*Working data:*
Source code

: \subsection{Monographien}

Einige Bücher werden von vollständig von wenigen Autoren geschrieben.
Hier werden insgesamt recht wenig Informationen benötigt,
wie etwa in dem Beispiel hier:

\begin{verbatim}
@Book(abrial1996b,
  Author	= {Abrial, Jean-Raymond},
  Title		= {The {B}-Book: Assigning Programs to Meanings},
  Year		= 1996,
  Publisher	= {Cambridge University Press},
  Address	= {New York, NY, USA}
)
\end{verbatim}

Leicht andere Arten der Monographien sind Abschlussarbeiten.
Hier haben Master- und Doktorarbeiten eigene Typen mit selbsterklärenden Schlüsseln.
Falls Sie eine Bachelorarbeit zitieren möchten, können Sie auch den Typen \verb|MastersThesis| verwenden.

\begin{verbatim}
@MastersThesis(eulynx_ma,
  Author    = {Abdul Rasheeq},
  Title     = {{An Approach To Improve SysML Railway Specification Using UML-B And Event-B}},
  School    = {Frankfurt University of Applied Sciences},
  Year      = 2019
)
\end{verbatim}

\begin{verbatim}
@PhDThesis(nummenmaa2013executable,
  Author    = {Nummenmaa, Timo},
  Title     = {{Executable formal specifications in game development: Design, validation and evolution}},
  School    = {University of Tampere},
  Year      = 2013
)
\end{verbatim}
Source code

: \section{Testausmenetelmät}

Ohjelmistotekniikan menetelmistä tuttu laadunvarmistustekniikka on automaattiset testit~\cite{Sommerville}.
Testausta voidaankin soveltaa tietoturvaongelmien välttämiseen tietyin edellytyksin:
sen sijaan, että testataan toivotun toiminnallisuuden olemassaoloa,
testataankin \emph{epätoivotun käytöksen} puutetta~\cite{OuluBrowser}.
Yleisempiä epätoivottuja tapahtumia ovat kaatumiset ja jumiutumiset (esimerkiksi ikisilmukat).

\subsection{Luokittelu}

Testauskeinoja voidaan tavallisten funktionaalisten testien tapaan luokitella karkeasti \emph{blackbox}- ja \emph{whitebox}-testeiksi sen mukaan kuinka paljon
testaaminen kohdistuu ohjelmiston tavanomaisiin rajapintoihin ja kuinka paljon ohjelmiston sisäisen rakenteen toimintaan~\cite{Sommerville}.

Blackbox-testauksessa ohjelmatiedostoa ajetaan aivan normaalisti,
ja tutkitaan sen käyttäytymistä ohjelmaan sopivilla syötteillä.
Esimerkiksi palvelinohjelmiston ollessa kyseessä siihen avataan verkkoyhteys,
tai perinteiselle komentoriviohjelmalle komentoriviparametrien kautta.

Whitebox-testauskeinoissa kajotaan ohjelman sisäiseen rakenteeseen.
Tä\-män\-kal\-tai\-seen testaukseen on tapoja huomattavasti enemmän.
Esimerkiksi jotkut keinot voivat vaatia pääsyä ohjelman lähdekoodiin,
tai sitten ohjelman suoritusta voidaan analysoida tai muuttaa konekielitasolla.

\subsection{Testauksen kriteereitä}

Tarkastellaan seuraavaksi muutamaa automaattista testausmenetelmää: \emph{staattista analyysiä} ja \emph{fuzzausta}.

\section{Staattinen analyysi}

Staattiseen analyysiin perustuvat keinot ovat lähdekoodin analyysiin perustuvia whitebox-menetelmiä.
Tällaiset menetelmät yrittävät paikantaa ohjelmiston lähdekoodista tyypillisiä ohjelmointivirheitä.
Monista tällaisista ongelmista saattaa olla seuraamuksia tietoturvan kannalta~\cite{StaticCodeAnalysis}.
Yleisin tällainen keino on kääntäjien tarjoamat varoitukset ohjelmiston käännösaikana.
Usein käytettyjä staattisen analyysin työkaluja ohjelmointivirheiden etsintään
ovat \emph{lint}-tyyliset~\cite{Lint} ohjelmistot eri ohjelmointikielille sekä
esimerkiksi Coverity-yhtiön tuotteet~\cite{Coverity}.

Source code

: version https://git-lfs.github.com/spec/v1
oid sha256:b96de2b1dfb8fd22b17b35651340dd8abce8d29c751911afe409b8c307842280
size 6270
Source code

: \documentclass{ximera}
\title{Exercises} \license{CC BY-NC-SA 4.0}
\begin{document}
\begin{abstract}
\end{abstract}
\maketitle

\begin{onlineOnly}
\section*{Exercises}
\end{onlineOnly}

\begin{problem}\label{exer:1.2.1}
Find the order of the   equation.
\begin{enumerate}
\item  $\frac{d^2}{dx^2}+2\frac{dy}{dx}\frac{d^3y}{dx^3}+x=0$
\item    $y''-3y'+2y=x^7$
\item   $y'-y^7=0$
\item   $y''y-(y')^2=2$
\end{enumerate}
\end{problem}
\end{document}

*What you need to do:* Find the number of lines in the listing that carry the word "Book". Only that figure should appear in the reply.

*Result for this task:* 2